According to Balezin, this is the first winter ascent of a 5B category route by an all-female team in Russia.
UIAA symbol route diagram.

A2
A1

| 61 | 108 | 8 | 0 | 138 | I | ||||
|---|---|---|---|---|---|---|---|---|---|
| 17 | 1 | 20 | 65 | IV | |||||
| 1 | 3 | 35 | 10 | II | |||||
| 2 | 3 | 30 | 60 | IV | |||||
| 3 | 3 | 20 | 30 | III | |||||
| 1 | 3 | 15 | 80 | IV | |||||
| 1 | 3 | 30 | 55 | IV | |||||
| 13 | 5 | 70 | 50 | IV | |||||
| 1 | 7 | 10 0 | 50 | III, IV | |||||
| :--: | :--: | :--: | :--: | :--: | :--: | :--: | :--: | :--: | :--: |
| 12 | 6 | 7 | 40 | 70 | IV | ||||
| 11 | 4 | 6 | 7 | 40 | 65 | V | |||
| 10 | 3 | 2 | 7 | 55 | 80 | VI | |||
| 9 | 10 | 10 | 8 | 35 | 90 | VI | |||
| 8 | 10 | 6 | 10 | 90 | VI+ | ||||
| 4 | 3 | 10 | 35 | 85 | VI | ||||
| 7 | 2 | 7 | 5 | 25 | 80 | V | |||
| 4 | 5 | 30 | 55 | III | |||||
| 6 | 2 | 2 | 25 | 50 | IV | ||||
| 3 | 4 | 20 | 50 | III | |||||
| 5 | 2 | 1 | 15 | 55 | IV | ||||
| :--: | :--: | :--: | :--: | :--: | :--: | :--: | :--: | :--: | :--: |
| 1 | 2 | 2 | 15 | 75 | V+ | ||||
| 2 | 4 | 10 | 90 | VI | |||||
| 3 | 4 | 10 | 80 | V+ | |||||
| 4 | 2 | 3 | 8 | 25 | 65 | V | |||
| 1 | 2 | 8 | 25 | 60 | V | ||||
| 1 | 2 | 6 | 10 | 70 | V | ||||
| 3 | 6 | 6 | 15 | 95 | VI+ | ||||
| 6 | 5 | 2 | 25 | 75 | VI | ||||
| 2 | 10 | 10 | 10 | 50 | 80 | VI+ | |||
| 1 | 1 | 4 | 2 | 10 | 70 | V | |||
| 3 | 7 | 10 | 40 | 85 | VI | ||||
| 0 |
Description by sections and tactical actions of the team. Mikhailov's route on Boks is considered one of the strongest technical 5B routes in Ala-Archa, not уступая in complexity to some 6A routes.

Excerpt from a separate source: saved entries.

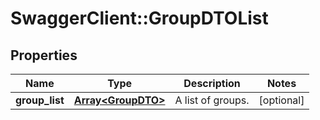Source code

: # SwaggerClient::GroupDTOList

## Properties
Name | Type | Description | Notes
------------ | ------------- | ------------- | -------------
**group_list** | [**Array&lt;GroupDTO&gt;**](GroupDTO.md) | A list of groups. | [optional] 


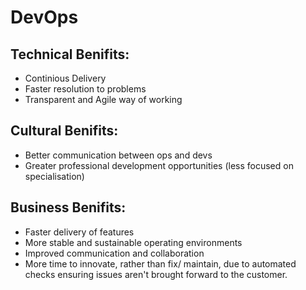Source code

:# DevOps
## Technical Benifits:
- Continious Delivery
- Faster resolution to problems
- Transparent and Agile way of working
## Cultural Benifits:
- Better communication between ops and devs
- Greater professional development opportunities (less focused on specialisation)
## Business Benifits:
- Faster delivery of features
- More stable and sustainable operating environments
- Improved communication and collaboration
- More time to innovate, rather than fix/ maintain, due to automated checks ensuring issues aren't brought forward to the customer.
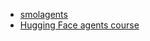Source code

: - [smolagents](https://github.com/huggingface/smolagents)
- [Hugging Face agents course](https://huggingface.co/learn/agents-course/unit0/introduction)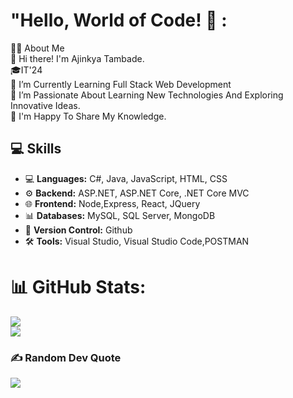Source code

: # "Hello, World of Code! 👋 :
👩‍💻 About Me<br>👋 Hi there! I'm Ajinkya Tambade.<br>🎓IT'24<br>🔭 I’m Currently Learning Full Stack Web Development<br>🌱 I’m Passionate About Learning New Technologies And Exploring Innovative Ideas.<br>💬 I'm Happy To Share My Knowledge.

 
## 💻 Skills

- 💻 **Languages:** C#, Java, JavaScript, HTML, CSS
- ⚙️ **Backend:** ASP.NET, ASP.NET Core, .NET Core MVC
- 🌐 **Frontend:** Node,Express, React, JQuery
- 📊 **Databases:** MySQL, SQL Server, MongoDB
- 📜 **Version Control:** Github
- 🛠️ **Tools:** Visual Studio, Visual Studio Code,POSTMAN

# 📊 GitHub Stats:
![](https://github-readme-streak-stats.herokuapp.com/?user=ajinkyabtambade&theme=swift&hide_border=false)<br/>
![](https://github-readme-stats.vercel.app/api/top-langs/?username=ajinkyabtambade&theme=swift&hide_border=false&include_all_commits=false&count_private=false&layout=compact)

### ✍️ Random Dev Quote
![](https://quotes-github-readme.vercel.app/api?type=horizontal&theme=light)





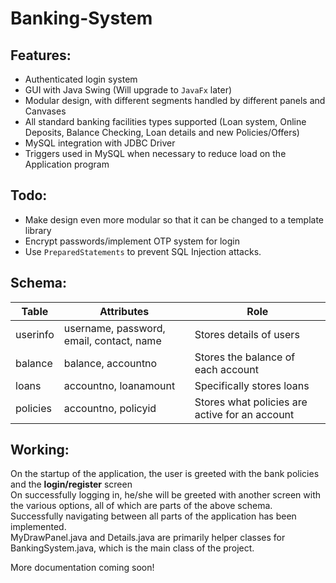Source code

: # Banking-System
 ## Features:
 - Authenticated login system
 - GUI with Java Swing (Will upgrade to `JavaFx` later)
 - Modular design, with different segments handled by different panels and Canvases
 - All standard banking facilities types supported (Loan system, Online Deposits, Balance Checking, Loan details and new Policies/Offers)
 - MySQL integration with JDBC Driver
 - Triggers used in MySQL when necessary to reduce load on the Application program

## Todo:
- Make design even more modular so that it can be changed to a template library
- Encrypt passwords/implement OTP system for login
- Use `PreparedStatements` to prevent SQL Injection attacks.

## Schema:

|Table|Attributes|Role
|-------|---------|-----|
userinfo|username, password, email, contact, name | Stores details of users
balance|balance, accountno|Stores the balance of each account
loans|accountno, loanamount|Specifically stores loans
policies| accountno, policyid|Stores what policies are active for an account

## Working:

On the startup of the application, the user is greeted with the bank policies and the **login/register** screen  
On successfully logging in, he/she will be greeted with another screen with the various options, all of which are parts of the above schema. Successfully navigating between all parts of the application has been implemented.  
MyDrawPanel.java and Details.java are primarily helper classes for BankingSystem.java, which is the main class of the project.

More documentation coming soon!

<!---## Images:

![Screenshot (4)](https://user-images.githubusercontent.com/25523604/64916998-645ffa80-d7a8-11e9-9817-4366e31b79ed.png)
![Screenshot (8)](https://user-images.githubusercontent.com/25523604/64916999-645ffa80-d7a8-11e9-80c8-07d1de5aea41.png)
![Screenshot (9)](https://user-images.githubusercontent.com/25523604/64917000-645ffa80-d7a8-11e9-9c3e-6f58577db958.png)--->
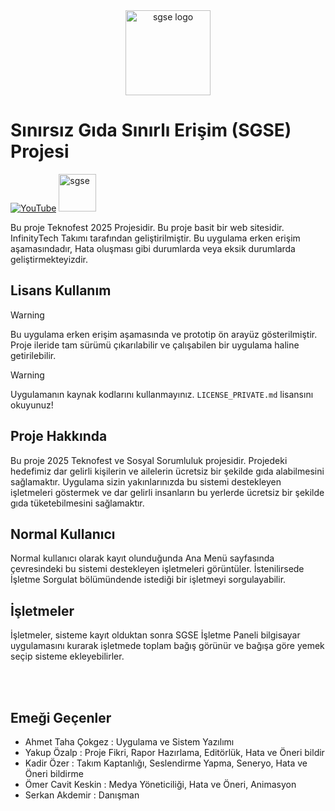 <div align="center">
  <a href="https://sgse.pages.dev/" target="_blank"><img width="136" src="https://raw.githubusercontent.com/InfinityTechnologys/SGSE_Prototip/refs/heads/main/image/site_ikon.ico" alt="sgse logo" /></a>
</div>

# Sınırsız Gıda Sınırlı Erişim (SGSE) Projesi

[![YouTube](https://img.icons8.com/color/48/000000/youtube-play.png)](https://www.youtube.com/@InfinityTechnologys)
<a href="https://sgse.pages.dev/" target="_blank">
    <img src="https://raw.githubusercontent.com/InfinityTechnologys/SGSE_Prototip/refs/heads/main/image/site_ikon.ico" alt="sgse" width="60">
</a>

Bu proje Teknofest 2025 Projesidir. Bu proje basit bir web sitesidir. InfinityTech Takımı tarafından geliştirilmiştir. Bu uygulama erken erişim aşamasındadır, Hata oluşması gibi durumlarda veya eksik durumlarda geliştirmekteyizdir.

## Lisans Kullanım

>[!WARNING]
>Bu uygulama erken erişim aşamasında ve prototip ön arayüz gösterilmiştir. Proje ileride tam sürümü çıkarılabilir ve çalışabilen bir uygulama haline getirilebilir.

>[!WARNING]
>Uygulamanın kaynak kodlarını kullanmayınız. `LICENSE_PRIVATE.md` lisansını okuyunuz!

## Proje Hakkında
Bu proje 2025 Teknofest ve Sosyal Sorumluluk projesidir. Projedeki hedefimiz dar gelirli kişilerin ve ailelerin ücretsiz bir şekilde gıda alabilmesini sağlamaktır. Uygulama sizin yakınlarınızda bu sistemi destekleyen işletmeleri göstermek ve dar gelirli insanların bu yerlerde ücretsiz bir şekilde gıda tüketebilmesini sağlamaktır.

## Normal Kullanıcı
Normal kullanıcı olarak kayıt olunduğunda Ana Menü sayfasında çevresindeki bu sistemi destekleyen işletmeleri görüntüler. İstenilirsede İşletme Sorgulat bölümündende istediği bir işletmeyi sorgulayabilir.

## İşletmeler 
İşletmeler, sisteme kayıt olduktan sonra SGSE İşletme Paneli bilgisayar uygulamasını kurarak işletmede toplam bağış görünür ve bağışa göre yemek seçip sisteme ekleyebilirler.

<br>
<br>

## Emeği Geçenler
- Ahmet Taha Çokgez : Uygulama ve Sistem Yazılımı
- Yakup Özalp : Proje Fikri, Rapor Hazırlama, Editörlük, Hata ve Öneri bildir
- Kadir Özer : Takım Kaptanlığı, Seslendirme Yapma, Seneryo, Hata ve Öneri bildirme
- Ömer Cavit Keskin : Medya Yöneticiliği, Hata ve Öneri, Animasyon
- Serkan Akdemir : Danışman

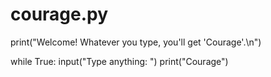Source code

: # courage.py
print("Welcome! Whatever you type, you'll get 'Courage'.\n")

while True:
    input("Type anything: ")
    print("Courage")
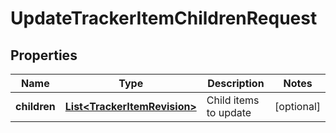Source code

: 

# UpdateTrackerItemChildrenRequest

## Properties

Name | Type | Description | Notes
------------ | ------------- | ------------- | -------------
**children** | [**List&lt;TrackerItemRevision&gt;**](TrackerItemRevision.md) | Child items to update |  [optional]



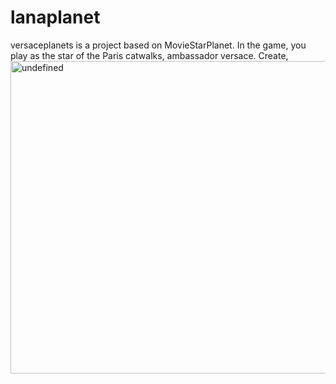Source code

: # lanaplanet
versaceplanets is a project based on MovieStarPlanet. In the game, you play as the star of the Paris catwalks, ambassador versace. Create,
<img src="https://i.imgur.com/3zDdmhi.png" alt="undefined" height="500" width="1000">
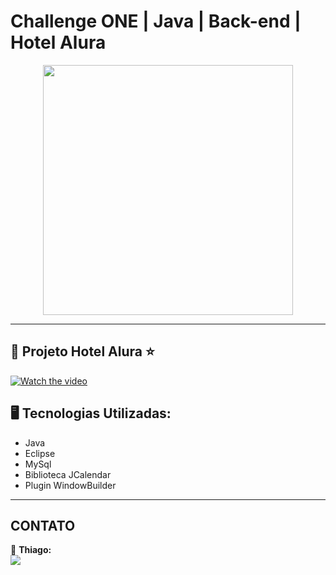 # Challenge ONE | Java | Back-end | Hotel Alura

<p align="center" >
     <img width="400" heigth="400" src="https://user-images.githubusercontent.com/101413385/173164615-192ca98a-1a44-480e-9229-9f82f456eec8.png">

</p>

---
## 🔹 Projeto Hotel Alura ⭐

[![Watch the video](https://i.imgur.com/7muIBOg.png)](https://i.imgur.com/4a3VU0w.mp4)

## 🖥️ Tecnologias Utilizadas:

- Java
- Eclipse
- MySql
- Biblioteca JCalendar
- Plugin WindowBuilder </br>

---



## CONTATO 
🧡 <strong>Thiago:</strong></br>
<a href="https://www.linkedin.com/in/thiagorodriguesaraujo/" target="_blank">
<img src="https://img.shields.io/badge/-LinkedIn-%230077B5?style=for-the-badge&logo=linkedin&logoColor=white" target="_blank"></a>

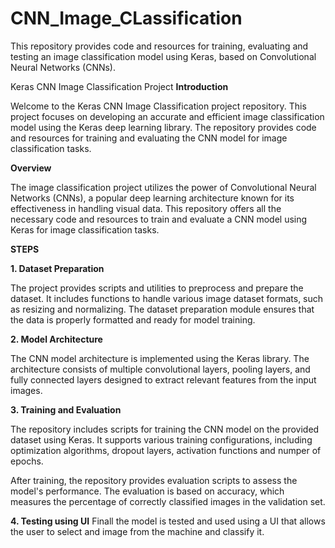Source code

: # CNN_Image_CLassification
This repository provides code and resources for training, evaluating and testing an image classification model using Keras, based on Convolutional Neural Networks (CNNs).


Keras CNN Image Classification Project
**Introduction**

Welcome to the Keras CNN Image Classification project repository. This project focuses on developing an accurate and efficient image classification model using the Keras deep learning library. The repository provides code and resources for training and evaluating the CNN model for image classification tasks.

**Overview**

The image classification project utilizes the power of Convolutional Neural Networks (CNNs), a popular deep learning architecture known for its effectiveness in handling visual data. This repository offers all the necessary code and resources to train and evaluate a CNN model using Keras for image classification tasks.

**STEPS**

**1. Dataset Preparation**

The project provides scripts and utilities to preprocess and prepare the dataset. It includes functions to handle various image dataset formats, such as resizing and normalizing. The dataset preparation module ensures that the data is properly formatted and ready for model training.

**2. Model Architecture**

The CNN model architecture is implemented using the Keras library. The architecture consists of multiple convolutional layers, pooling layers, and fully connected layers designed to extract relevant features from the input images.

**3. Training and Evaluation**

The repository includes scripts for training the CNN model on the provided dataset using Keras. It supports various training configurations, including optimization algorithms, dropout layers, activation functions and numper of epochs.

After training, the repository provides evaluation scripts to assess the model's performance. The evaluation is based on accuracy, which measures the percentage of correctly classified images in the validation set.

**4. Testing using UI**
Finall the model is tested and used using a UI that allows the user to select and image from the machine and classify it.
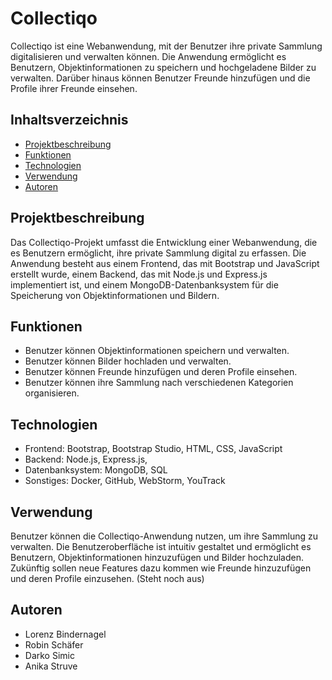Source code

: # Collectiqo

Collectiqo ist eine Webanwendung, mit der Benutzer ihre private Sammlung digitalisieren und verwalten können. Die Anwendung ermöglicht es Benutzern, Objektinformationen zu speichern und hochgeladene Bilder zu verwalten. Darüber hinaus können Benutzer Freunde hinzufügen und die Profile ihrer Freunde einsehen.

## Inhaltsverzeichnis

- [Projektbeschreibung](#projektbeschreibung)
- [Funktionen](#funktionen)
- [Technologien](#technologien)
- [Verwendung](#verwendung)
- [Autoren](#autoren)

## Projektbeschreibung

Das Collectiqo-Projekt umfasst die Entwicklung einer Webanwendung, die es Benutzern ermöglicht, ihre private Sammlung digital zu erfassen. Die Anwendung besteht aus einem Frontend, das mit Bootstrap und JavaScript erstellt wurde, einem Backend, das mit Node.js und Express.js implementiert ist, und einem MongoDB-Datenbanksystem für die Speicherung von Objektinformationen und Bildern.

## Funktionen

- Benutzer können Objektinformationen speichern und verwalten.
- Benutzer können Bilder hochladen und verwalten.
- Benutzer können Freunde hinzufügen und deren Profile einsehen.
- Benutzer können ihre Sammlung nach verschiedenen Kategorien organisieren.

## Technologien

- Frontend: Bootstrap, Bootstrap Studio, HTML, CSS, JavaScript
- Backend: Node.js, Express.js,
- Datenbanksystem: MongoDB, SQL
- Sonstiges: Docker, GitHub, WebStorm, YouTrack

## Verwendung

Benutzer können die Collectiqo-Anwendung nutzen, um ihre Sammlung zu verwalten. Die Benutzeroberfläche ist intuitiv gestaltet und ermöglicht es Benutzern, Objektinformationen hinzuzufügen und Bilder hochzuladen. 
Zukünftig sollen neue Features dazu kommen wie Freunde hinzuzufügen und deren Profile einzusehen. (Steht noch aus)

## Autoren

- Lorenz Bindernagel
- Robin Schäfer
- Darko Simic
- Anika Struve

August 27, 2015. Acclimatization day.
On the first day:
- Carried equipment and processed two ropes.
- The weather was clear all day, but frosty (−27 °C).
- Climbed using a simultaneous scheme.
- Processing and descent took 7 hours.
R0–R1. Up the center of the slab, along the black streak directly under the overhang. No control point (plastic bottle) was found.
First, 15 m along a system of cracks, V, 90°. Then ITO along cracks from right to left — up 25 m (VI, A1A20, 90°). Sometimes slightly overhanging.
The belay station is hanging under the overhang on 2 boxes (local) and one friend.
R1–R2. Right along the overhang (2 m) and through the overhang (1.5 m) ITO A2–A4, small and medium friends.
Behind the overhang, ITO along vertical cracks on a monolithic granite slab (15 m), A2, medium friends.
ITO A2–A3 20 m — friends medium rarely, often large.
R2–R3.
- Before the second overhang, traverse along the crack to the left (4 m).
- Get around the overhang on the left along a very wide crack (friends 4–5 sizes).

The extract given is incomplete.